#### [WHAT YOU ARE ASKED TO DO]
Reproduce all of the entries character for character, while leaving out any pictures they contain.

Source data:
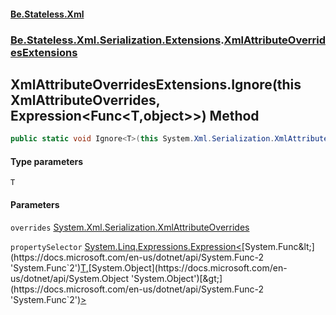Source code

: #### [Be.Stateless.Xml](README.md 'README')
### [Be.Stateless.Xml.Serialization.Extensions](Be.Stateless.Xml.Serialization.Extensions.md 'Be.Stateless.Xml.Serialization.Extensions').[XmlAttributeOverridesExtensions](XmlAttributeOverridesExtensions.md 'Be.Stateless.Xml.Serialization.Extensions.XmlAttributeOverridesExtensions')

## XmlAttributeOverridesExtensions.Ignore<T>(this XmlAttributeOverrides, Expression<Func<T,object>>) Method

```csharp
public static void Ignore<T>(this System.Xml.Serialization.XmlAttributeOverrides overrides, System.Linq.Expressions.Expression<System.Func<T,object>> propertySelector);
```
#### Type parameters

<a name='Be.Stateless.Xml.Serialization.Extensions.XmlAttributeOverridesExtensions.Ignore_T_(thisSystem.Xml.Serialization.XmlAttributeOverrides,System.Linq.Expressions.Expression_System.Func_T,object__).T'></a>

`T`
#### Parameters

<a name='Be.Stateless.Xml.Serialization.Extensions.XmlAttributeOverridesExtensions.Ignore_T_(thisSystem.Xml.Serialization.XmlAttributeOverrides,System.Linq.Expressions.Expression_System.Func_T,object__).overrides'></a>

`overrides` [System.Xml.Serialization.XmlAttributeOverrides](https://docs.microsoft.com/en-us/dotnet/api/System.Xml.Serialization.XmlAttributeOverrides 'System.Xml.Serialization.XmlAttributeOverrides')

<a name='Be.Stateless.Xml.Serialization.Extensions.XmlAttributeOverridesExtensions.Ignore_T_(thisSystem.Xml.Serialization.XmlAttributeOverrides,System.Linq.Expressions.Expression_System.Func_T,object__).propertySelector'></a>

`propertySelector` [System.Linq.Expressions.Expression&lt;](https://docs.microsoft.com/en-us/dotnet/api/System.Linq.Expressions.Expression-1 'System.Linq.Expressions.Expression`1')[System.Func&lt;](https://docs.microsoft.com/en-us/dotnet/api/System.Func-2 'System.Func`2')[T](XmlAttributeOverridesExtensions.Ignore_T_(thisXmlAttributeOverrides,Expression_Func_T,object__).md#Be.Stateless.Xml.Serialization.Extensions.XmlAttributeOverridesExtensions.Ignore_T_(thisSystem.Xml.Serialization.XmlAttributeOverrides,System.Linq.Expressions.Expression_System.Func_T,object__).T 'Be.Stateless.Xml.Serialization.Extensions.XmlAttributeOverridesExtensions.Ignore<T>(this System.Xml.Serialization.XmlAttributeOverrides, System.Linq.Expressions.Expression<System.Func<T,object>>).T')[,](https://docs.microsoft.com/en-us/dotnet/api/System.Func-2 'System.Func`2')[System.Object](https://docs.microsoft.com/en-us/dotnet/api/System.Object 'System.Object')[&gt;](https://docs.microsoft.com/en-us/dotnet/api/System.Func-2 'System.Func`2')[&gt;](https://docs.microsoft.com/en-us/dotnet/api/System.Linq.Expressions.Expression-1 'System.Linq.Expressions.Expression`1')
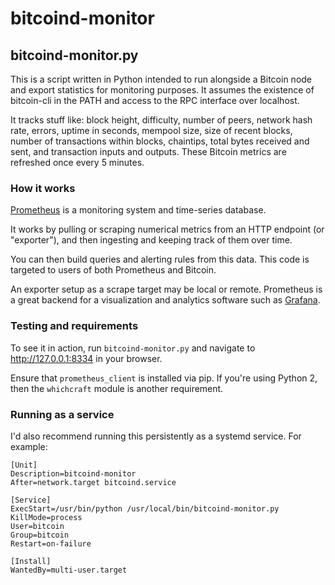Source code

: # bitcoind-monitor

## bitcoind-monitor.py

This is a script written in Python intended to run alongside a Bitcoin node and export statistics for monitoring purposes. It assumes the existence of bitcoin-cli in the PATH and access to the RPC interface over localhost.

It tracks stuff like: block height, difficulty, number of peers, network hash rate, errors, uptime in seconds, mempool size, size of recent blocks, number of transactions within blocks, chaintips, total bytes received and sent, and transaction inputs and outputs. These Bitcoin metrics are refreshed once every 5 minutes.

### How it works

[Prometheus](https://prometheus.io) is a monitoring system and time-series database.

It works by pulling or scraping numerical metrics from an HTTP endpoint (or "exporter"), and then ingesting and keeping track of them over time.

You can then build queries and alerting rules from this data. This code is targeted to users of both Prometheus and Bitcoin.

An exporter setup as a scrape target may be local or remote. Prometheus is a great backend for a visualization and analytics software such as [Grafana](https://grafana.com).

### Testing and requirements

To see it in action, run `bitcoind-monitor.py` and navigate to http://127.0.0.1:8334 in your browser.

Ensure that `prometheus_client` is installed via pip. If you're using Python 2, then the `whichcraft` module is another requirement.

### Running as a service

I'd also recommend running this persistently as a systemd service. For example:

```
[Unit]
Description=bitcoind-monitor
After=network.target bitcoind.service

[Service]
ExecStart=/usr/bin/python /usr/local/bin/bitcoind-monitor.py
KillMode=process
User=bitcoin
Group=bitcoin
Restart=on-failure

[Install]
WantedBy=multi-user.target
```
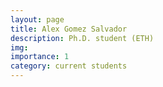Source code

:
 ```yaml
---
layout: page
title: Alex Gomez Salvador
description: Ph.D. student (ETH)
img:
importance: 1
category: current students
---
```


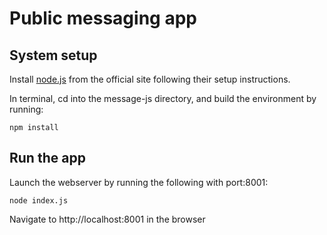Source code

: # Public messaging app

## System setup

Install [node.js](https://nodejs.org/en/download/package-manager) from the official site following their setup instructions.

In terminal, cd into the message-js directory, and build the environment by running: 
```
npm install
```

## Run the app

Launch the webserver by running the following with port:8001:
```
node index.js
```
Navigate to http://localhost:8001 in the browser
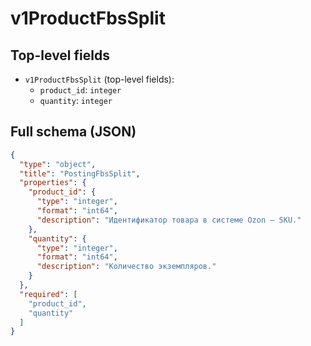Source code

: # v1ProductFbsSplit

## Top-level fields
- `v1ProductFbsSplit` (top-level fields):
  - `product_id`: `integer`
  - `quantity`: `integer`

## Full schema (JSON)
```json
{
  "type": "object",
  "title": "PostingFbsSplit",
  "properties": {
    "product_id": {
      "type": "integer",
      "format": "int64",
      "description": "Идентификатор товара в системе Ozon — SKU."
    },
    "quantity": {
      "type": "integer",
      "format": "int64",
      "description": "Количество экземпляров."
    }
  },
  "required": [
    "product_id",
    "quantity"
  ]
}
```
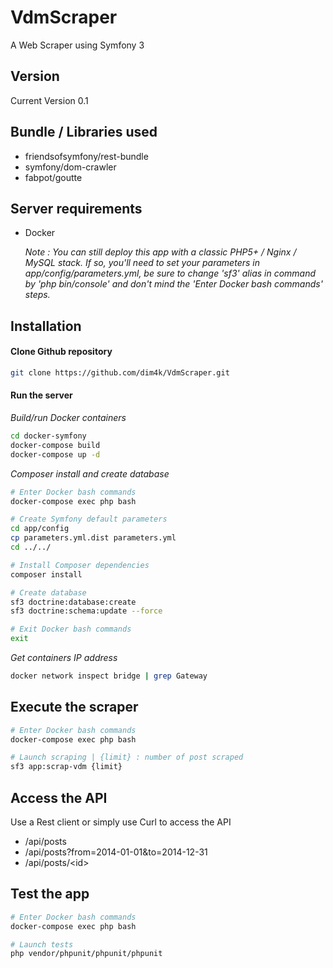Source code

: VdmScraper
=====

A Web Scraper using Symfony 3

Version
----
Current Version 0.1

Bundle / Libraries used
----

* friendsofsymfony/rest-bundle
* symfony/dom-crawler
* fabpot/goutte

Server requirements
----
* Docker
*<p>Note : You can still deploy this app with a classic PHP5+ / Nginx / MySQL stack. If so, you'll need to set your parameters in app/config/parameters.yml, be sure to change 'sf3' alias in command by 'php bin/console' and don't mind the 'Enter Docker bash commands' steps.</p>*

Installation
----

#### Clone Github repository

```sh
git clone https://github.com/dim4k/VdmScraper.git
```

#### Run the server

*Build/run Docker containers*
```sh
cd docker-symfony
docker-compose build
docker-compose up -d
```

*Composer install and create database*
```sh
# Enter Docker bash commands
docker-compose exec php bash

# Create Symfony default parameters
cd app/config
cp parameters.yml.dist parameters.yml
cd ../../

# Install Composer dependencies
composer install

# Create database
sf3 doctrine:database:create
sf3 doctrine:schema:update --force

# Exit Docker bash commands
exit
```

*Get containers IP address*
```sh
docker network inspect bridge | grep Gateway
```

Execute the scraper
----

```sh
# Enter Docker bash commands
docker-compose exec php bash

# Launch scraping | {limit} : number of post scraped
sf3 app:scrap-vdm {limit}
```

Access the API
----

Use a Rest client or simply use Curl to access the API

* /api/posts
* /api/posts?from=2014-01-01&amp;to=2014-12-31
* /api/posts/&lt;id&gt;

Test the app
----

```sh
# Enter Docker bash commands
docker-compose exec php bash

# Launch tests
php vendor/phpunit/phpunit/phpunit
```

#### [ANSWER TO THE EXERCISE]
Source code

: #### [Be.Stateless.Xml](README.md 'README')
### [Be.Stateless.Xml.Serialization.Extensions](Be.Stateless.Xml.Serialization.Extensions.md 'Be.Stateless.Xml.Serialization.Extensions').[XmlAttributeOverridesExtensions](XmlAttributeOverridesExtensions.md 'Be.Stateless.Xml.Serialization.Extensions.XmlAttributeOverridesExtensions')

## XmlAttributeOverridesExtensions.Ignore<T>(this XmlAttributeOverrides, Expression<Func<T,object>>) Method

```csharp
public static void Ignore<T>(this System.Xml.Serialization.XmlAttributeOverrides overrides, System.Linq.Expressions.Expression<System.Func<T,object>> propertySelector);
```
#### Type parameters

<a name='Be.Stateless.Xml.Serialization.Extensions.XmlAttributeOverridesExtensions.Ignore_T_(thisSystem.Xml.Serialization.XmlAttributeOverrides,System.Linq.Expressions.Expression_System.Func_T,object__).T'></a>

`T`
#### Parameters

<a name='Be.Stateless.Xml.Serialization.Extensions.XmlAttributeOverridesExtensions.Ignore_T_(thisSystem.Xml.Serialization.XmlAttributeOverrides,System.Linq.Expressions.Expression_System.Func_T,object__).overrides'></a>

`overrides` [System.Xml.Serialization.XmlAttributeOverrides](https://docs.microsoft.com/en-us/dotnet/api/System.Xml.Serialization.XmlAttributeOverrides 'System.Xml.Serialization.XmlAttributeOverrides')

<a name='Be.Stateless.Xml.Serialization.Extensions.XmlAttributeOverridesExtensions.Ignore_T_(thisSystem.Xml.Serialization.XmlAttributeOverrides,System.Linq.Expressions.Expression_System.Func_T,object__).propertySelector'></a>

`propertySelector` [System.Linq.Expressions.Expression&lt;](https://docs.microsoft.com/en-us/dotnet/api/System.Linq.Expressions.Expression-1 'System.Linq.Expressions.Expression`1')[System.Func&lt;](https://docs.microsoft.com/en-us/dotnet/api/System.Func-2 'System.Func`2')[T](XmlAttributeOverridesExtensions.Ignore_T_(thisXmlAttributeOverrides,Expression_Func_T,object__).md#Be.Stateless.Xml.Serialization.Extensions.XmlAttributeOverridesExtensions.Ignore_T_(thisSystem.Xml.Serialization.XmlAttributeOverrides,System.Linq.Expressions.Expression_System.Func_T,object__).T 'Be.Stateless.Xml.Serialization.Extensions.XmlAttributeOverridesExtensions.Ignore<T>(this System.Xml.Serialization.XmlAttributeOverrides, System.Linq.Expressions.Expression<System.Func<T,object>>).T')[,](https://docs.microsoft.com/en-us/dotnet/api/System.Func-2 'System.Func`2')[System.Object](https://docs.microsoft.com/en-us/dotnet/api/System.Object 'System.Object')[&gt;](https://docs.microsoft.com/en-us/dotnet/api/System.Func-2 'System.Func`2')[&gt;](https://docs.microsoft.com/en-us/dotnet/api/System.Linq.Expressions.Expression-1 'System.Linq.Expressions.Expression`1')
Source code

: # bitcoind-monitor

## bitcoind-monitor.py

This is a script written in Python intended to run alongside a Bitcoin node and export statistics for monitoring purposes. It assumes the existence of bitcoin-cli in the PATH and access to the RPC interface over localhost.

It tracks stuff like: block height, difficulty, number of peers, network hash rate, errors, uptime in seconds, mempool size, size of recent blocks, number of transactions within blocks, chaintips, total bytes received and sent, and transaction inputs and outputs. These Bitcoin metrics are refreshed once every 5 minutes.

### How it works

[Prometheus](https://prometheus.io) is a monitoring system and time-series database.

It works by pulling or scraping numerical metrics from an HTTP endpoint (or "exporter"), and then ingesting and keeping track of them over time.

You can then build queries and alerting rules from this data. This code is targeted to users of both Prometheus and Bitcoin.

An exporter setup as a scrape target may be local or remote. Prometheus is a great backend for a visualization and analytics software such as [Grafana](https://grafana.com).

### Testing and requirements

To see it in action, run `bitcoind-monitor.py` and navigate to http://127.0.0.1:8334 in your browser.

Ensure that `prometheus_client` is installed via pip. If you're using Python 2, then the `whichcraft` module is another requirement.

### Running as a service

I'd also recommend running this persistently as a systemd service. For example:

```
[Unit]
Description=bitcoind-monitor
After=network.target bitcoind.service

[Service]
ExecStart=/usr/bin/python /usr/local/bin/bitcoind-monitor.py
KillMode=process
User=bitcoin
Group=bitcoin
Restart=on-failure

[Install]
WantedBy=multi-user.target
```
Source code

:
 ```yaml
---
layout: page
title: Alex Gomez Salvador
description: Ph.D. student (ETH)
img:
importance: 1
category: current students
---
```


Source code

: # Public messaging app

## System setup

Install [node.js](https://nodejs.org/en/download/package-manager) from the official site following their setup instructions.

In terminal, cd into the message-js directory, and build the environment by running: 
```
npm install
```

## Run the app

Launch the webserver by running the following with port:8001:
```
node index.js
```
Navigate to http://localhost:8001 in the browser
Source code

: # v1ProductFbsSplit

## Top-level fields
- `v1ProductFbsSplit` (top-level fields):
  - `product_id`: `integer`
  - `quantity`: `integer`

## Full schema (JSON)
```json
{
  "type": "object",
  "title": "PostingFbsSplit",
  "properties": {
    "product_id": {
      "type": "integer",
      "format": "int64",
      "description": "Идентификатор товара в системе Ozon — SKU."
    },
    "quantity": {
      "type": "integer",
      "format": "int64",
      "description": "Количество экземпляров."
    }
  },
  "required": [
    "product_id",
    "quantity"
  ]
}
```
Source code

: VdmScraper
=====

A Web Scraper using Symfony 3

Version
----
Current Version 0.1

Bundle / Libraries used
----

* friendsofsymfony/rest-bundle
* symfony/dom-crawler
* fabpot/goutte

Server requirements
----
* Docker
*<p>Note : You can still deploy this app with a classic PHP5+ / Nginx / MySQL stack. If so, you'll need to set your parameters in app/config/parameters.yml, be sure to change 'sf3' alias in command by 'php bin/console' and don't mind the 'Enter Docker bash commands' steps.</p>*

Installation
----

#### Clone Github repository

```sh
git clone https://github.com/dim4k/VdmScraper.git
```

#### Run the server

*Build/run Docker containers*
```sh
cd docker-symfony
docker-compose build
docker-compose up -d
```

*Composer install and create database*
```sh
# Enter Docker bash commands
docker-compose exec php bash

# Create Symfony default parameters
cd app/config
cp parameters.yml.dist parameters.yml
cd ../../

# Install Composer dependencies
composer install

# Create database
sf3 doctrine:database:create
sf3 doctrine:schema:update --force

# Exit Docker bash commands
exit
```

*Get containers IP address*
```sh
docker network inspect bridge | grep Gateway
```

Execute the scraper
----

```sh
# Enter Docker bash commands
docker-compose exec php bash

# Launch scraping | {limit} : number of post scraped
sf3 app:scrap-vdm {limit}
```

Access the API
----

Use a Rest client or simply use Curl to access the API

* /api/posts
* /api/posts?from=2014-01-01&amp;to=2014-12-31
* /api/posts/&lt;id&gt;

Test the app
----

```sh
# Enter Docker bash commands
docker-compose exec php bash

# Launch tests
php vendor/phpunit/phpunit/phpunit
```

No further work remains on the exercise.